__Records__:
━━━━━━━━━━━━━━━━━━━━
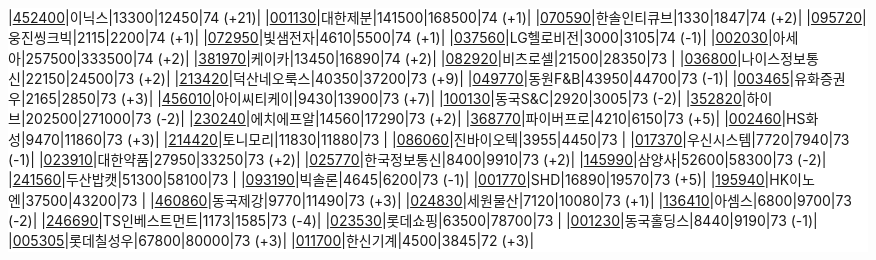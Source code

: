 |[452400](https://finance.daum.net/quotes/A452400)|이닉스|13300|12450|74 (+21)|
|[001130](https://finance.daum.net/quotes/A001130)|대한제분|141500|168500|74 (+1)|
|[070590](https://finance.daum.net/quotes/A070590)|한솔인티큐브|1330|1847|74 (+2)|
|[095720](https://finance.daum.net/quotes/A095720)|웅진씽크빅|2115|2200|74 (+1)|
|[072950](https://finance.daum.net/quotes/A072950)|빛샘전자|4610|5500|74 (+1)|
|[037560](https://finance.daum.net/quotes/A037560)|LG헬로비전|3000|3105|74 (-1)|
|[002030](https://finance.daum.net/quotes/A002030)|아세아|257500|333500|74 (+2)|
|[381970](https://finance.daum.net/quotes/A381970)|케이카|13450|16890|74 (+2)|
|[082920](https://finance.daum.net/quotes/A082920)|비츠로셀|21500|28350|73 |
|[036800](https://finance.daum.net/quotes/A036800)|나이스정보통신|22150|24500|73 (+2)|
|[213420](https://finance.daum.net/quotes/A213420)|덕산네오룩스|40350|37200|73 (+9)|
|[049770](https://finance.daum.net/quotes/A049770)|동원F&B|43950|44700|73 (-1)|
|[003465](https://finance.daum.net/quotes/A003465)|유화증권우|2165|2850|73 (+3)|
|[456010](https://finance.daum.net/quotes/A456010)|아이씨티케이|9430|13900|73 (+7)|
|[100130](https://finance.daum.net/quotes/A100130)|동국S&C|2920|3005|73 (-2)|
|[352820](https://finance.daum.net/quotes/A352820)|하이브|202500|271000|73 (-2)|
|[230240](https://finance.daum.net/quotes/A230240)|에치에프알|14560|17290|73 (+2)|
|[368770](https://finance.daum.net/quotes/A368770)|파이버프로|4210|6150|73 (+5)|
|[002460](https://finance.daum.net/quotes/A002460)|HS화성|9470|11860|73 (+3)|
|[214420](https://finance.daum.net/quotes/A214420)|토니모리|11830|11880|73 |
|[086060](https://finance.daum.net/quotes/A086060)|진바이오텍|3955|4450|73 |
|[017370](https://finance.daum.net/quotes/A017370)|우신시스템|7720|7940|73 (-1)|
|[023910](https://finance.daum.net/quotes/A023910)|대한약품|27950|33250|73 (+2)|
|[025770](https://finance.daum.net/quotes/A025770)|한국정보통신|8400|9910|73 (+2)|
|[145990](https://finance.daum.net/quotes/A145990)|삼양사|52600|58300|73 (-2)|
|[241560](https://finance.daum.net/quotes/A241560)|두산밥캣|51300|58100|73 |
|[093190](https://finance.daum.net/quotes/A093190)|빅솔론|4645|6200|73 (-1)|
|[001770](https://finance.daum.net/quotes/A001770)|SHD|16890|19570|73 (+5)|
|[195940](https://finance.daum.net/quotes/A195940)|HK이노엔|37500|43200|73 |
|[460860](https://finance.daum.net/quotes/A460860)|동국제강|9770|11490|73 (+3)|
|[024830](https://finance.daum.net/quotes/A024830)|세원물산|7120|10080|73 (+1)|
|[136410](https://finance.daum.net/quotes/A136410)|아셈스|6800|9700|73 (-2)|
|[246690](https://finance.daum.net/quotes/A246690)|TS인베스트먼트|1173|1585|73 (-4)|
|[023530](https://finance.daum.net/quotes/A023530)|롯데쇼핑|63500|78700|73 |
|[001230](https://finance.daum.net/quotes/A001230)|동국홀딩스|8440|9190|73 (-1)|
|[005305](https://finance.daum.net/quotes/A005305)|롯데칠성우|67800|80000|73 (+3)|
|[011700](https://finance.daum.net/quotes/A011700)|한신기계|4500|3845|72 (+3)|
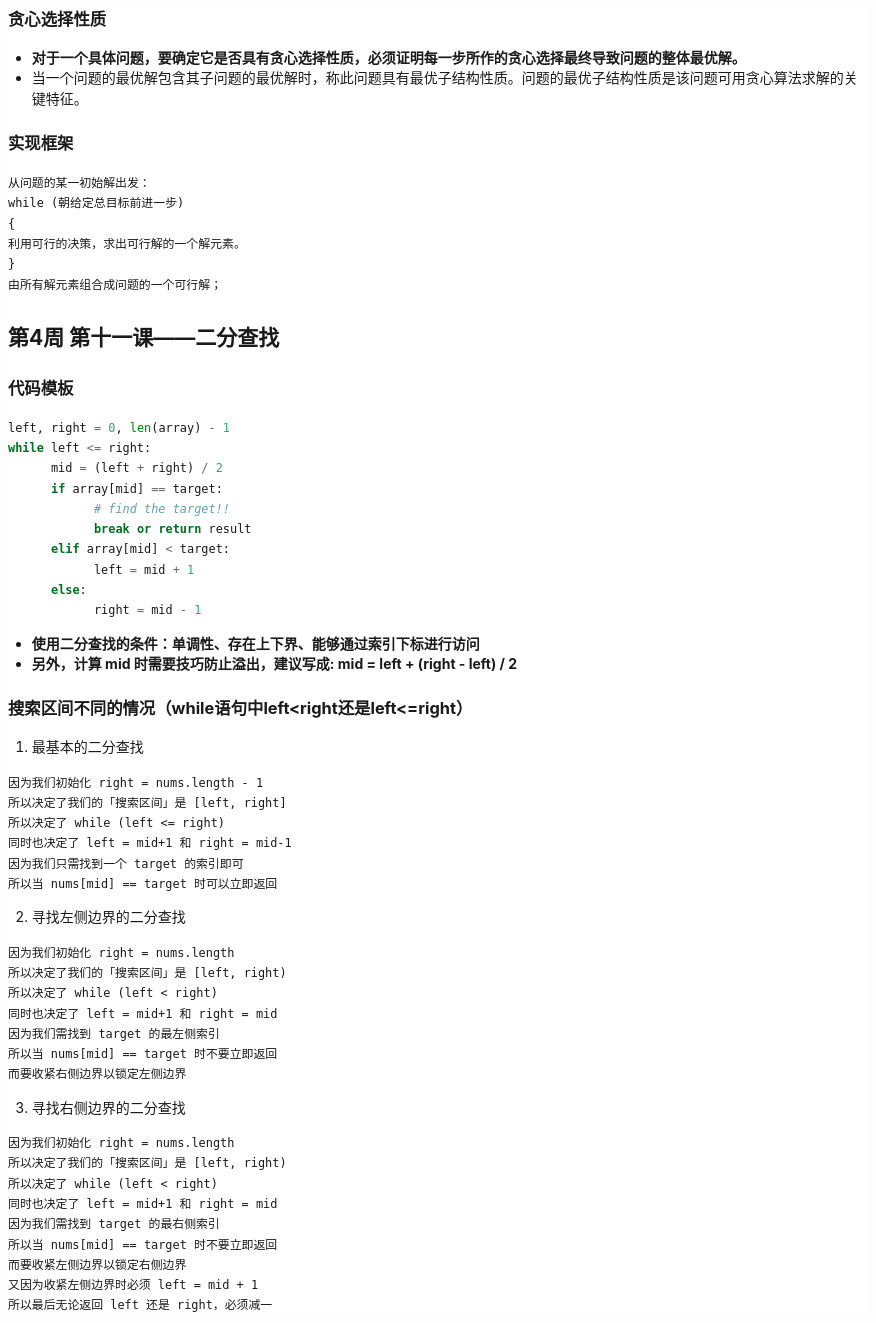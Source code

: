 ### 贪心选择性质

* **对于一个具体问题，要确定它是否具有贪心选择性质，必须证明每一步所作的贪心选择最终导致问题的整体最优解。**
* 当一个问题的最优解包含其子问题的最优解时，称此问题具有最优子结构性质。问题的最优子结构性质是该问题可用贪心算法求解的关键特征。
### 实现框架

```plain
从问题的某一初始解出发：
while (朝给定总目标前进一步)
{
利用可行的决策，求出可行解的一个解元素。
}
由所有解元素组合成问题的一个可行解；
```
## 第4周 第十一课——二分查找

### 代码模板

```python
left, right = 0, len(array) - 1 
while left <= right: 
	  mid = (left + right) / 2 
	  if array[mid] == target: 
		    # find the target!! 
		    break or return result 
	  elif array[mid] < target: 
		    left = mid + 1 
	  else: 
		    right = mid - 1
```
* **使用二分查找的条件：单调性、存在上下界、能够通过索引下标进行访问**
* **另外，计算 mid 时需要技巧防止溢出，建议写成: mid = left + (right - left) / 2**
### 搜索区间不同的情况（while语句中left<right还是left<=right）

1. 最基本的二分查找
```plain
因为我们初始化 right = nums.length - 1
所以决定了我们的「搜索区间」是 [left, right]
所以决定了 while (left <= right)
同时也决定了 left = mid+1 和 right = mid-1
因为我们只需找到一个 target 的索引即可
所以当 nums[mid] == target 时可以立即返回
```
2. 寻找左侧边界的二分查找
```plain
因为我们初始化 right = nums.length
所以决定了我们的「搜索区间」是 [left, right)
所以决定了 while (left < right)
同时也决定了 left = mid+1 和 right = mid
因为我们需找到 target 的最左侧索引
所以当 nums[mid] == target 时不要立即返回
而要收紧右侧边界以锁定左侧边界
```
3. 寻找右侧边界的二分查找
```plain
因为我们初始化 right = nums.length
所以决定了我们的「搜索区间」是 [left, right)
所以决定了 while (left < right)
同时也决定了 left = mid+1 和 right = mid
因为我们需找到 target 的最右侧索引
所以当 nums[mid] == target 时不要立即返回
而要收紧左侧边界以锁定右侧边界
又因为收紧左侧边界时必须 left = mid + 1
所以最后无论返回 left 还是 right，必须减一
```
━━━━━━━━━━━━━━━━━━━━
__Assigned task__:
All lines of the records above that contain the word "array" are to be copied out.

__Response box__:
left, right = 0, len(array) - 1 
	  if array[mid] == target: 
	  elif array[mid] < target: 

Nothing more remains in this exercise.